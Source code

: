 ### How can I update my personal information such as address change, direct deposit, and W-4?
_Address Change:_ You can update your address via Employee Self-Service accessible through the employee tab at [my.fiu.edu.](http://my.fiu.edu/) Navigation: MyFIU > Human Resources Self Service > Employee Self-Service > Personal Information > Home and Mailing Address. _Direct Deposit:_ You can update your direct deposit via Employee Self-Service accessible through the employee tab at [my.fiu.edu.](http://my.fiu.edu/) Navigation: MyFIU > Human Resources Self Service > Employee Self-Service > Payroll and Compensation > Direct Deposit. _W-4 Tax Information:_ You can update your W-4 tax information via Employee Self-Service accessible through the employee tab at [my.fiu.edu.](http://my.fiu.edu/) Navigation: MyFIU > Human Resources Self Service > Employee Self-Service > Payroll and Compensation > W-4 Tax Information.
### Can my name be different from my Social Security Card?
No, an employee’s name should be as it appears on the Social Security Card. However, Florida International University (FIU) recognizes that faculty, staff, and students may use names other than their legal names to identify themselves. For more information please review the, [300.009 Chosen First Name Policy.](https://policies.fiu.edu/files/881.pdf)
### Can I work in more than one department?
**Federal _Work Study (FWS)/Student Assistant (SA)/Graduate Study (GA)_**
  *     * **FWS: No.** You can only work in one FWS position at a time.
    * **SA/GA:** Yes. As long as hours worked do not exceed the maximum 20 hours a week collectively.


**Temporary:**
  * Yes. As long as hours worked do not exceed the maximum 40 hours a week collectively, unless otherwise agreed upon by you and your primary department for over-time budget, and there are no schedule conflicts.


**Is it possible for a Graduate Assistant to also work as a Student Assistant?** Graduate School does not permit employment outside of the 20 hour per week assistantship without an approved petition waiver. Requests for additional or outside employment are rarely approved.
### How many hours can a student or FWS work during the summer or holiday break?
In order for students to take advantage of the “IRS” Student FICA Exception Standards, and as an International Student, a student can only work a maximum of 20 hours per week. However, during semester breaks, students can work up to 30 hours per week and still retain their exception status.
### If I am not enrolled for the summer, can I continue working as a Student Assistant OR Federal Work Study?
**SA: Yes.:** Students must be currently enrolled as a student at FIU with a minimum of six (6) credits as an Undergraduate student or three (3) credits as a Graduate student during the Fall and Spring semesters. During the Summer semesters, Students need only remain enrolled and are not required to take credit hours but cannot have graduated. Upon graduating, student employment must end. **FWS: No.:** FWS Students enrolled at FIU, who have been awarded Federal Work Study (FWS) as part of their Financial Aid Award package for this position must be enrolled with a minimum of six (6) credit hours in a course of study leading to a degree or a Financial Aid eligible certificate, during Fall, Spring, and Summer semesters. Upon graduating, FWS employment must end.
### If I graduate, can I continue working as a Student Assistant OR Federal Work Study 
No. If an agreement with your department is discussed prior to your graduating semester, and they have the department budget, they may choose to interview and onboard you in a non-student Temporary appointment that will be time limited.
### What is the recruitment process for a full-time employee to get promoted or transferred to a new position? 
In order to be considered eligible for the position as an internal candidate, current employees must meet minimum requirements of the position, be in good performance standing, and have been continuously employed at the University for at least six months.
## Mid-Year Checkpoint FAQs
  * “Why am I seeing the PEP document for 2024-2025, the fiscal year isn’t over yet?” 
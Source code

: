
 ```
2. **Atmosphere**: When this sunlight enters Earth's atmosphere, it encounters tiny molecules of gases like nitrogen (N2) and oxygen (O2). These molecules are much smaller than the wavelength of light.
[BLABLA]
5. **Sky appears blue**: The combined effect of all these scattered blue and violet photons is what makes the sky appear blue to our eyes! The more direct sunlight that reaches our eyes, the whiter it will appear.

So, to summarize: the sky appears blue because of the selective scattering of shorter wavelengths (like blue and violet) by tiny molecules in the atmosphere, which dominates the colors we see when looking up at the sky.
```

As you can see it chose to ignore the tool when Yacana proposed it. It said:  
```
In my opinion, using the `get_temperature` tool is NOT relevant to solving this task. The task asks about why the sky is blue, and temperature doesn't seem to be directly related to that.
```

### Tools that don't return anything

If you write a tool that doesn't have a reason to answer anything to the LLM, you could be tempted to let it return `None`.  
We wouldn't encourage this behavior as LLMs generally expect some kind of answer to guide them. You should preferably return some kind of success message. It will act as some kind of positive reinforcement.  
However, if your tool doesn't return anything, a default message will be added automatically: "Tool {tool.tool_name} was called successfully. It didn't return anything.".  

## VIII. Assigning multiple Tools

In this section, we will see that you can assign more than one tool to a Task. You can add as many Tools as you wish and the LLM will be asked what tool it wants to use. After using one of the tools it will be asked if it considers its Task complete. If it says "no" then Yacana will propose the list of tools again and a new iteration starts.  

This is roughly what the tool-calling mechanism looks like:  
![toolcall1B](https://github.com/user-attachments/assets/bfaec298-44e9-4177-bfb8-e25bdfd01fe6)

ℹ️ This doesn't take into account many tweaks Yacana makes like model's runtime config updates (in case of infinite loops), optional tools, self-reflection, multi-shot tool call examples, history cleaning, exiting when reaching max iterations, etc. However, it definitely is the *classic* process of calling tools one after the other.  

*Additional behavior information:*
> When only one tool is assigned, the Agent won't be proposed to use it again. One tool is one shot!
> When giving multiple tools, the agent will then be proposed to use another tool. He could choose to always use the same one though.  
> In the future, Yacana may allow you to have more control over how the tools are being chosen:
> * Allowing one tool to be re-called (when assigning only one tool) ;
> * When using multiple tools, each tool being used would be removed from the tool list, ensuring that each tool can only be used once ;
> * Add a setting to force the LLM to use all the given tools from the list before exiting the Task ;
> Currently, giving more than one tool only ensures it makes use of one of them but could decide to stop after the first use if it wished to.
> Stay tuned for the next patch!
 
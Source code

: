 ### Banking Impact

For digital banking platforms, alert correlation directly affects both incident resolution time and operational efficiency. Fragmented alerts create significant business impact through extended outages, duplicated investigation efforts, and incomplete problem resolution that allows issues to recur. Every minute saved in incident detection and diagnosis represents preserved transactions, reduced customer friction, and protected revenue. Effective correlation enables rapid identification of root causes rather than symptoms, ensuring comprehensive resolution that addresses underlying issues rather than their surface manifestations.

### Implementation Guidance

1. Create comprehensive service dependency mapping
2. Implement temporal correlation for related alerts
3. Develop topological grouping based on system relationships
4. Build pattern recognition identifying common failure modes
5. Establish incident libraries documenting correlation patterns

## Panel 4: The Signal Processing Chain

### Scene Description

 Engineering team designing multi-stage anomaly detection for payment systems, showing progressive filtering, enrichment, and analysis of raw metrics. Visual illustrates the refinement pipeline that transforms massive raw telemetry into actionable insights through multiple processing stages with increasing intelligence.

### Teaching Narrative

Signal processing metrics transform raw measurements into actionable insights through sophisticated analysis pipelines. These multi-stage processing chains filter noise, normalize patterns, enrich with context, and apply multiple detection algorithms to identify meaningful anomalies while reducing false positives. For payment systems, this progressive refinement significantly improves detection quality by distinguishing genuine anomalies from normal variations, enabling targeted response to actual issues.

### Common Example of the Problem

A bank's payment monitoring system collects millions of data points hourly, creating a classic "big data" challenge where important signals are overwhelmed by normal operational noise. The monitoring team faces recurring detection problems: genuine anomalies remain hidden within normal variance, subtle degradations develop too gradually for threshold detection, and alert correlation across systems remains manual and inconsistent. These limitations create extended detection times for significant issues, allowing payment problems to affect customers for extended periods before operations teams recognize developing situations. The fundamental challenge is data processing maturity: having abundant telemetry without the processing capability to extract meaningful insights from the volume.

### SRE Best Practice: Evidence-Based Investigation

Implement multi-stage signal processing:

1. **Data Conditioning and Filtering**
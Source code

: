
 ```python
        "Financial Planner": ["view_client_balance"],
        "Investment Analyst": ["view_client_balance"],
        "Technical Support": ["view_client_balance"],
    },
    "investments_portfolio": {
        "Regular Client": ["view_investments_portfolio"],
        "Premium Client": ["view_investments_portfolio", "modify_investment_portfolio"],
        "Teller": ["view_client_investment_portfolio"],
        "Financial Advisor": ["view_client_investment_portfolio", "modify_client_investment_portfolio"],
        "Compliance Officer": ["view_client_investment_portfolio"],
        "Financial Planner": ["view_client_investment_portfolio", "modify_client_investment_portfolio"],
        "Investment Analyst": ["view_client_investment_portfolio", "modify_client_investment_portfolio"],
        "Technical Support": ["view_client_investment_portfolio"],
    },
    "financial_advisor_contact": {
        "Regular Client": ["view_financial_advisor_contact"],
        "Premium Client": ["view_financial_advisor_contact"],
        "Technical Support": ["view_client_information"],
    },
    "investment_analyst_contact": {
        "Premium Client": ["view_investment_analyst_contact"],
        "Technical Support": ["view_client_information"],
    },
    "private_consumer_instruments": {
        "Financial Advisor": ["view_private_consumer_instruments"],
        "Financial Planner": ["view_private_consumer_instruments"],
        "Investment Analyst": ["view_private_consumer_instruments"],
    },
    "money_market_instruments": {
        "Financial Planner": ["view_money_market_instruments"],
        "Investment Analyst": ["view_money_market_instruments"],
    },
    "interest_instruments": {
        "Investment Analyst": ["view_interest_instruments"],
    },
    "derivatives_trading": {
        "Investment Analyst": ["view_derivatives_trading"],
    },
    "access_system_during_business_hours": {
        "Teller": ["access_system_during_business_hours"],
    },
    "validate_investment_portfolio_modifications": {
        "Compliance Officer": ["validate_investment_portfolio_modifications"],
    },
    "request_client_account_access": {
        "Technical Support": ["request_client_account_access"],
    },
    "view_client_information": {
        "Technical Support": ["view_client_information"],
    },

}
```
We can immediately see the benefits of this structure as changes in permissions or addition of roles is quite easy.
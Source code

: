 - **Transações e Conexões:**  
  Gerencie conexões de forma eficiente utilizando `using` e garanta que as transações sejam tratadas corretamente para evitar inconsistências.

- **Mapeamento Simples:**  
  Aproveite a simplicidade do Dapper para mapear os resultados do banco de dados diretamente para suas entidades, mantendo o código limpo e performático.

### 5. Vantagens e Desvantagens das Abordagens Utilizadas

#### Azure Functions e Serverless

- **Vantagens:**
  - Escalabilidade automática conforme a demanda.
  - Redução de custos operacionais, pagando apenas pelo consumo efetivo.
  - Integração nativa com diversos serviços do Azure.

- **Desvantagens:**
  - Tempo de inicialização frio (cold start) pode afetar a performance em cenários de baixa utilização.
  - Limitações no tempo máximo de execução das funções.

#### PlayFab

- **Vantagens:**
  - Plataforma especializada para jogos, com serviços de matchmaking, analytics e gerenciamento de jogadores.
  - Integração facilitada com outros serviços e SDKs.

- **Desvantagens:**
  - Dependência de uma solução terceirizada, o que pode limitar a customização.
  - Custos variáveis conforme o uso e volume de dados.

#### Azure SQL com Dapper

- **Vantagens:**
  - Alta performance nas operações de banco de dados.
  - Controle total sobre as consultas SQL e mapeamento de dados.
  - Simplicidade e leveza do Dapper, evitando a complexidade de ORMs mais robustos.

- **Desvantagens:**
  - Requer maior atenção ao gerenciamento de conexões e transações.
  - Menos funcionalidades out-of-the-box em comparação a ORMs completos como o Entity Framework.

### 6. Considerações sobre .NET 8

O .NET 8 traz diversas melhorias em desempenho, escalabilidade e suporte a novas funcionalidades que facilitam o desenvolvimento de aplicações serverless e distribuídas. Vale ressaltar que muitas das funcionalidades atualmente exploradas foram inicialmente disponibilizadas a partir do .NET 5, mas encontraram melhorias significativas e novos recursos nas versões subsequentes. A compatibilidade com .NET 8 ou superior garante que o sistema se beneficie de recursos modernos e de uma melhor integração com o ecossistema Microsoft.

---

• [Task objective]: Pick out all lines from the data above in which the word "called" appears.

• [Result of this task]:
However, if your tool doesn't return anything, a default message will be added automatically: "Tool {tool.tool_name} was called successfully. It didn't return anything.".  
> * Allowing one tool to be re-called (when assigning only one tool) ;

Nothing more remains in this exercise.